### ACTION ITEM
Below is a listing; repeat exactly the lines from the one containing "개인적으로 15년 정도" to the one containing "조망하는 책은 찾기 힘들다.", both included.

### EXCERPTED DATA
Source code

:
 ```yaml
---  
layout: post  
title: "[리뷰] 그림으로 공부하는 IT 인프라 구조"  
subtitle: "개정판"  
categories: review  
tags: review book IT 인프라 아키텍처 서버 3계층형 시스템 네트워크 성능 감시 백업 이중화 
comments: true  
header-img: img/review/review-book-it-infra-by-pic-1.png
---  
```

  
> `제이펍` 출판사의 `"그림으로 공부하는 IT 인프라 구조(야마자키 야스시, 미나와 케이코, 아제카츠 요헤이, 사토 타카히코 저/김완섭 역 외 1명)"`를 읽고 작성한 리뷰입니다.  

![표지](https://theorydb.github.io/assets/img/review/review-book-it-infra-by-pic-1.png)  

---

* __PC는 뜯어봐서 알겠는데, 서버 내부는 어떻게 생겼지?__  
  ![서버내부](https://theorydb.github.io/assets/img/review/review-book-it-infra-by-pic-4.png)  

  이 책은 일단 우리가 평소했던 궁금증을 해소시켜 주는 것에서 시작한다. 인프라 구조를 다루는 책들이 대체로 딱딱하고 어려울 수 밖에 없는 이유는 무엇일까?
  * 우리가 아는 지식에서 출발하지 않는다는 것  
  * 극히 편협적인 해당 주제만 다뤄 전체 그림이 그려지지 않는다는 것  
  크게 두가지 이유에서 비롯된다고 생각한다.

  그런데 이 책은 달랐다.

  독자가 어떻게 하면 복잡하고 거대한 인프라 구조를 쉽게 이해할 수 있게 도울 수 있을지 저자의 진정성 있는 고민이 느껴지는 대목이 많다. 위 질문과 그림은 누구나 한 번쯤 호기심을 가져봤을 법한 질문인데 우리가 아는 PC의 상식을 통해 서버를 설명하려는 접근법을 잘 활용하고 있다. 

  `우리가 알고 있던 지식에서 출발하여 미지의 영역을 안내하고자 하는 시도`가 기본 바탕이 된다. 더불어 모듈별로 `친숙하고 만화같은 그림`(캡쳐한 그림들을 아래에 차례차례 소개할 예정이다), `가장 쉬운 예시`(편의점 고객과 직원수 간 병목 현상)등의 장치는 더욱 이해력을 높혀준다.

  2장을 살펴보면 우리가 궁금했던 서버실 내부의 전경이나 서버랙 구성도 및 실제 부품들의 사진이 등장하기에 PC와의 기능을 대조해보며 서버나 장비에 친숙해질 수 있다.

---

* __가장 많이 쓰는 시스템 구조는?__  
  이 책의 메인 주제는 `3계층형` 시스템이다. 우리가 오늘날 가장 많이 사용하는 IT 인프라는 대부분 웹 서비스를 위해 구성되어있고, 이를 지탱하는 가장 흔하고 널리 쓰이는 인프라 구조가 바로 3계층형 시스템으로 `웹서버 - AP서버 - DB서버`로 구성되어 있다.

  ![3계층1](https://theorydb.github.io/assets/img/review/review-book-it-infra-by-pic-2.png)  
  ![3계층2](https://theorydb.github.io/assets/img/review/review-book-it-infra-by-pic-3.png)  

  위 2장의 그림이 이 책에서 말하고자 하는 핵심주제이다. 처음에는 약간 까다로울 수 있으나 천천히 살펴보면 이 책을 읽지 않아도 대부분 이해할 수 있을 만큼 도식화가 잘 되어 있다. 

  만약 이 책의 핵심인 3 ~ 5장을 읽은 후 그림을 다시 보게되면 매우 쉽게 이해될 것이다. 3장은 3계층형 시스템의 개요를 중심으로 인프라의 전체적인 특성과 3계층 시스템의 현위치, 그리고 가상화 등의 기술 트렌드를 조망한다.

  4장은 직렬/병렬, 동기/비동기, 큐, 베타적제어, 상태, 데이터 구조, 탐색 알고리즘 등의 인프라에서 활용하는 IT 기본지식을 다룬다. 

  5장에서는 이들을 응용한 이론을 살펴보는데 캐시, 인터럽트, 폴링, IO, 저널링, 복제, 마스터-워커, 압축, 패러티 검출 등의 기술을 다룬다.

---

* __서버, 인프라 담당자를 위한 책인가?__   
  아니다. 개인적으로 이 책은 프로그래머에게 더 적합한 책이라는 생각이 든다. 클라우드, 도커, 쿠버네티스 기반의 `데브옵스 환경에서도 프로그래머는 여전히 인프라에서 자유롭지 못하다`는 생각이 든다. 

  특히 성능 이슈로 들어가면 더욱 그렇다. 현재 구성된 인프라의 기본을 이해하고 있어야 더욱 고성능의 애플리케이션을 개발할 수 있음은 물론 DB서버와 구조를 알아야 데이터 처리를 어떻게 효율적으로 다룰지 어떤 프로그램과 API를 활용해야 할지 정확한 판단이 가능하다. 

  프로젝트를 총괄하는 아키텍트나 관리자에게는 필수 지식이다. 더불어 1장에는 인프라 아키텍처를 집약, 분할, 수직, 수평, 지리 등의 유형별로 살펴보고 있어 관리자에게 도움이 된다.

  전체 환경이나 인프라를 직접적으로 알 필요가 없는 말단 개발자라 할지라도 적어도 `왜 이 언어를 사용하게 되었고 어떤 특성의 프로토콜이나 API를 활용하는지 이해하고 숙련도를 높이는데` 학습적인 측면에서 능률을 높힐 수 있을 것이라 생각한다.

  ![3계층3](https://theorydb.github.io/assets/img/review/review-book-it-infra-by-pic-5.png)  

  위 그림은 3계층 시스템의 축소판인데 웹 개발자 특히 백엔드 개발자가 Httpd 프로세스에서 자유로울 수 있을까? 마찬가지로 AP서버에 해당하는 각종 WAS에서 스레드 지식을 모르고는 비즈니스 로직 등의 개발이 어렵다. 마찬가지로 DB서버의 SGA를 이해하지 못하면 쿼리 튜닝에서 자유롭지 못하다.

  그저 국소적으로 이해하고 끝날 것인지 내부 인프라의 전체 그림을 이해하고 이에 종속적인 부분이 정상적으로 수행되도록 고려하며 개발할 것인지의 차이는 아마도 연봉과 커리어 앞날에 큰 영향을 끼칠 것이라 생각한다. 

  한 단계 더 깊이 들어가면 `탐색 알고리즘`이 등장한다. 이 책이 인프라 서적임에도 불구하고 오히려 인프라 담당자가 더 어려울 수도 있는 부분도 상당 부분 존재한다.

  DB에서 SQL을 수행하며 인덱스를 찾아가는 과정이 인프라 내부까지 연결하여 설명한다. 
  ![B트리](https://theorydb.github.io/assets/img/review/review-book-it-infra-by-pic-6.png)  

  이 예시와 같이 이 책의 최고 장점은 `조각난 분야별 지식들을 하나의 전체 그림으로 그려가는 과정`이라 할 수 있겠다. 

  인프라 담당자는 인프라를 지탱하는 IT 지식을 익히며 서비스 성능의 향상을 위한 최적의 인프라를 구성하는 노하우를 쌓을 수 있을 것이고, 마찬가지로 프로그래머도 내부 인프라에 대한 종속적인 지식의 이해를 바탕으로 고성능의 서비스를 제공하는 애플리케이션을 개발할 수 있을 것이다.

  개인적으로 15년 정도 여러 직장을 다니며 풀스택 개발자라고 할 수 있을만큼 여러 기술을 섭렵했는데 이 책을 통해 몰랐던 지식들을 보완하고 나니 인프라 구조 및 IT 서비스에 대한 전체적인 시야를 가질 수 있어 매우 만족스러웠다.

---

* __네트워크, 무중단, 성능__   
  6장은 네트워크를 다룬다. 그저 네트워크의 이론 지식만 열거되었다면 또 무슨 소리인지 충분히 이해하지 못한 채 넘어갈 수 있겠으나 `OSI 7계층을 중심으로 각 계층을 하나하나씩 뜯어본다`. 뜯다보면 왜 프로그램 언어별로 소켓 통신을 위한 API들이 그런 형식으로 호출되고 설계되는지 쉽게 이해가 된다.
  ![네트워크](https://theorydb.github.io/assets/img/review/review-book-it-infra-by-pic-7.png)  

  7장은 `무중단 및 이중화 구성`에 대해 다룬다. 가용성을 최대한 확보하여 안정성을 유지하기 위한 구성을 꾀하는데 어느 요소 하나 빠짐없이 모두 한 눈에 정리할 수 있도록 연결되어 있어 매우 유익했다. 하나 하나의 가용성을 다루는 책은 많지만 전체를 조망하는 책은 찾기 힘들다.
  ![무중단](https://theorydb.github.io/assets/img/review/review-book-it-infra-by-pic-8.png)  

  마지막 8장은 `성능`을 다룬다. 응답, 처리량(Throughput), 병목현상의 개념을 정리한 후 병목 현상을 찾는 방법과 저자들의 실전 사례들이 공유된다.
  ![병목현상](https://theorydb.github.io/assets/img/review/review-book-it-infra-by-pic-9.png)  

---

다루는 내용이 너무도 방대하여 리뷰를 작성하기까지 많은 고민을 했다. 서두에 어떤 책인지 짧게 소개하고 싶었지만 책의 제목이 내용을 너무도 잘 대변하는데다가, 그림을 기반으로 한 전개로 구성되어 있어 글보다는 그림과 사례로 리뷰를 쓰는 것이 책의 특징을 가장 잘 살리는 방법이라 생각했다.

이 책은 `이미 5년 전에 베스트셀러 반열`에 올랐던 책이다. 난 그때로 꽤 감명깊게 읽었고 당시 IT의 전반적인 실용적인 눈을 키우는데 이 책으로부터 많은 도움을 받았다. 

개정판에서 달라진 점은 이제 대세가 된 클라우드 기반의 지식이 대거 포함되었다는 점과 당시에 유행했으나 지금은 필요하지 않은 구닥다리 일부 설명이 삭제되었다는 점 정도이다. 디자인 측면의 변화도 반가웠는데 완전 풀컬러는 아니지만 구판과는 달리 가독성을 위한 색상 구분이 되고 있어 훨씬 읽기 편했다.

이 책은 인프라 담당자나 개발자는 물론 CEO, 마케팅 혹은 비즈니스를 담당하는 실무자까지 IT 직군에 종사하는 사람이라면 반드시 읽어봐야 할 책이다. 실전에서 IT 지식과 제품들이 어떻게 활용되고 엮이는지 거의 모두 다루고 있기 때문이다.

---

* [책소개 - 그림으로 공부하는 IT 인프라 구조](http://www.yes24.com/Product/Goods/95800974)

### RESPONSE TO THE TASK
  개인적으로 15년 정도 여러 직장을 다니며 풀스택 개발자라고 할 수 있을만큼 여러 기술을 섭렵했는데 이 책을 통해 몰랐던 지식들을 보완하고 나니 인프라 구조 및 IT 서비스에 대한 전체적인 시야를 가질 수 있어 매우 만족스러웠다.

---

* __네트워크, 무중단, 성능__   
  6장은 네트워크를 다룬다. 그저 네트워크의 이론 지식만 열거되었다면 또 무슨 소리인지 충분히 이해하지 못한 채 넘어갈 수 있겠으나 `OSI 7계층을 중심으로 각 계층을 하나하나씩 뜯어본다`. 뜯다보면 왜 프로그램 언어별로 소켓 통신을 위한 API들이 그런 형식으로 호출되고 설계되는지 쉽게 이해가 된다.
  ![네트워크](https://theorydb.github.io/assets/img/review/review-book-it-infra-by-pic-7.png)  

  7장은 `무중단 및 이중화 구성`에 대해 다룬다. 가용성을 최대한 확보하여 안정성을 유지하기 위한 구성을 꾀하는데 어느 요소 하나 빠짐없이 모두 한 눈에 정리할 수 있도록 연결되어 있어 매우 유익했다. 하나 하나의 가용성을 다루는 책은 많지만 전체를 조망하는 책은 찾기 힘들다.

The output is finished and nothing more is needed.